How much mortgage loan could you qualify for ?
The full documentation borrower has the ability to borrow up to the full asset appraised value of a home or property- if they qualify under underwriting guidelines- up to an amount of 55% of their household income. However, not all people are paid in w-2 income.
There are several lenders who need business in this economy. The lenders have loosened the criteria on the amount of money available under stated income, stated asset and No-doc products and an individual can get more money than used to be available under those criteria.
Many borrowers have employment payment situations that are different than a typical w-2 borrower. Self employed business owners or commission salespersons are often paid sporatically and that creates an underwriting problem. How will a bank qualify a person who is only paid once per quarter, or once a year?
The fact that so many Americans have different income streams is the reason that there are so many different programs available with the stated income/ stated asset/ No documentation lending. A large percentage of all of the loans in America are these income ‘no peekie’ loans.

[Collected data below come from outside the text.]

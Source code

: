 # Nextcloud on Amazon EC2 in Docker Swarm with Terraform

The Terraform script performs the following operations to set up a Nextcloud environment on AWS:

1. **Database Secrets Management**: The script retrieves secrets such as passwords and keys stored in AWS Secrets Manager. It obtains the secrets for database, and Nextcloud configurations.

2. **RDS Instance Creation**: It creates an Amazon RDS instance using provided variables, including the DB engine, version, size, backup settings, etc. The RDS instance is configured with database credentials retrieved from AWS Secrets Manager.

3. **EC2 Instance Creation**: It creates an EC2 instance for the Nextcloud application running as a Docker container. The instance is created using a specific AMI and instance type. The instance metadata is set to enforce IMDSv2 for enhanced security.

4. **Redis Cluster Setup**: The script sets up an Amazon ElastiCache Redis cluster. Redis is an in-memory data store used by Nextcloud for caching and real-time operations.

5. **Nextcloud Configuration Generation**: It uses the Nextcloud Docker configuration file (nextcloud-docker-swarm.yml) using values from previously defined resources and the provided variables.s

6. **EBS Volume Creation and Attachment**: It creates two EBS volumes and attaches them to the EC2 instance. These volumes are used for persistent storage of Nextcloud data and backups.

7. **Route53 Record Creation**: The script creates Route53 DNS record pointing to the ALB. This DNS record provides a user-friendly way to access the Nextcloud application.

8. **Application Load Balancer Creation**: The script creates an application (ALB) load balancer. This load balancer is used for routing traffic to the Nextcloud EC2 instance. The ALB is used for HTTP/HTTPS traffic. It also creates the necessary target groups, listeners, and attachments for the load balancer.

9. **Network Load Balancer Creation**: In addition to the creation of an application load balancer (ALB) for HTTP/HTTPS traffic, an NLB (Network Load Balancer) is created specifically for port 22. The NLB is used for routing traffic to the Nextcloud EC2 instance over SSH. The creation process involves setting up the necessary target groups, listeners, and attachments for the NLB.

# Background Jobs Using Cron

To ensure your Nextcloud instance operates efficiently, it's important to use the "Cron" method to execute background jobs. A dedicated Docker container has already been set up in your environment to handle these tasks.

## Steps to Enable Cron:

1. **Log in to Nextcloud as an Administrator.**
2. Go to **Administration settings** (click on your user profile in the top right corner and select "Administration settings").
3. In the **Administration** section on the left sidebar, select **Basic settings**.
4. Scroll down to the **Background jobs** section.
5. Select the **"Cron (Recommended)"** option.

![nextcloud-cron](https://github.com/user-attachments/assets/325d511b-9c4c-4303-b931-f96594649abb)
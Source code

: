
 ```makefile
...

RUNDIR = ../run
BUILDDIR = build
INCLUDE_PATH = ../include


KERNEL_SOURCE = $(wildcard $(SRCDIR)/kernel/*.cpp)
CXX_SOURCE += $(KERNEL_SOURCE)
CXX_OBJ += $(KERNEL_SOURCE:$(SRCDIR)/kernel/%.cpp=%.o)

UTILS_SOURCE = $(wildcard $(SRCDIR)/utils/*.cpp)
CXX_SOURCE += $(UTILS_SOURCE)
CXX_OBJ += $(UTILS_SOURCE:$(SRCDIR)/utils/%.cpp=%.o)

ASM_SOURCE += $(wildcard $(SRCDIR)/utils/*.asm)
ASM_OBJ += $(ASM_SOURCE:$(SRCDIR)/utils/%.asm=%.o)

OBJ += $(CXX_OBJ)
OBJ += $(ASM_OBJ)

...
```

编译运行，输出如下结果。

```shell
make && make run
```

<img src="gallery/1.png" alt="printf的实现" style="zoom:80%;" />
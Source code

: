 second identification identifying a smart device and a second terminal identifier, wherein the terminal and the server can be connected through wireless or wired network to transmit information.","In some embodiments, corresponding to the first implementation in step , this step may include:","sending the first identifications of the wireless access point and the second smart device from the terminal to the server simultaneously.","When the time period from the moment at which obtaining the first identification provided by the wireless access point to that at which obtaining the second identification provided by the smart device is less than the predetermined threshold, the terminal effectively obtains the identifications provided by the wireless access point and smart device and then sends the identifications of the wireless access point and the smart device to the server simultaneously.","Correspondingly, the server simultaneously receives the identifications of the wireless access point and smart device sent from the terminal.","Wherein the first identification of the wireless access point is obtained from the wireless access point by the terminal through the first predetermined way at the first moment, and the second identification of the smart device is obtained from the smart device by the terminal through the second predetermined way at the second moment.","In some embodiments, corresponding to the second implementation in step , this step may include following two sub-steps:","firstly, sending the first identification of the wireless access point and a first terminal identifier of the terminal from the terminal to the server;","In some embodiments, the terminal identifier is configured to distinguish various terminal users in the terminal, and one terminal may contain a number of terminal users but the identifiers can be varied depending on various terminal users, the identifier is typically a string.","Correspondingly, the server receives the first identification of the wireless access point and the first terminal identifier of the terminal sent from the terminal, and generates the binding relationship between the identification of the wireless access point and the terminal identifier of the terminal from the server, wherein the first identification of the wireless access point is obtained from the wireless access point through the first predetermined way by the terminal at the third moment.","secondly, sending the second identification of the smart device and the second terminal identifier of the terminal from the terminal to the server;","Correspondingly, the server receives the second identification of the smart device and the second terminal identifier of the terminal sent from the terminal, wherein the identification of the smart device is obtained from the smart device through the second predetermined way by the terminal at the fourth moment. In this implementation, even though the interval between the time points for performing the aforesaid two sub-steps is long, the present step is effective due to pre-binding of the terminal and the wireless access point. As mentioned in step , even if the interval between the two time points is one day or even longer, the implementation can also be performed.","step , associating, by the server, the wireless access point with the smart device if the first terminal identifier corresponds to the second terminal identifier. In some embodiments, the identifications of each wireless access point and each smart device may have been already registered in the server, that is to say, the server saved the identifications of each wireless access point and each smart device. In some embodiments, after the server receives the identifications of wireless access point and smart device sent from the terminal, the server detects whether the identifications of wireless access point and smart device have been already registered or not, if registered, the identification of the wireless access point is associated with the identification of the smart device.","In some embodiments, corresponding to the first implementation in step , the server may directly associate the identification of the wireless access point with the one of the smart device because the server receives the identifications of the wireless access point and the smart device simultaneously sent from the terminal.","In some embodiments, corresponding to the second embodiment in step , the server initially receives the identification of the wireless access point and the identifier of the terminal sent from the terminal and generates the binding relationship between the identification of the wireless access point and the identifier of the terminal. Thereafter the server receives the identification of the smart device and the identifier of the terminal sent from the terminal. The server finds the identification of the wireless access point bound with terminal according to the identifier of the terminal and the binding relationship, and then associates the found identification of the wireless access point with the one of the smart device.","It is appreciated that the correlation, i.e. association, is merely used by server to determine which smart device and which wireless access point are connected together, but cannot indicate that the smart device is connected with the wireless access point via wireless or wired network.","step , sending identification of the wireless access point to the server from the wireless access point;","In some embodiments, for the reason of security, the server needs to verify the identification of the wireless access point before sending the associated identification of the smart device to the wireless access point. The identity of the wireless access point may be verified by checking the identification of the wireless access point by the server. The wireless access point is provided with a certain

These loans were created to allow borrowers to get financing even though they do not conform to typical loan criteria. The risk taken by a lending institution by not having all of the income information available is offset by higher rates on the selected loan program. The lowest rates are therefore a loan where all of the facts are included in the income portion of that deal.
There are 100% loans equal to the fully appraised value of the asset available. The stated income mortgage rule of thumb is that at the most ½ of your household income should be the maximum for paying your mortgage (including taxes and insurance). If your debt-to-equity ratios are higher than this 50%, the loan will be difficult to get approved.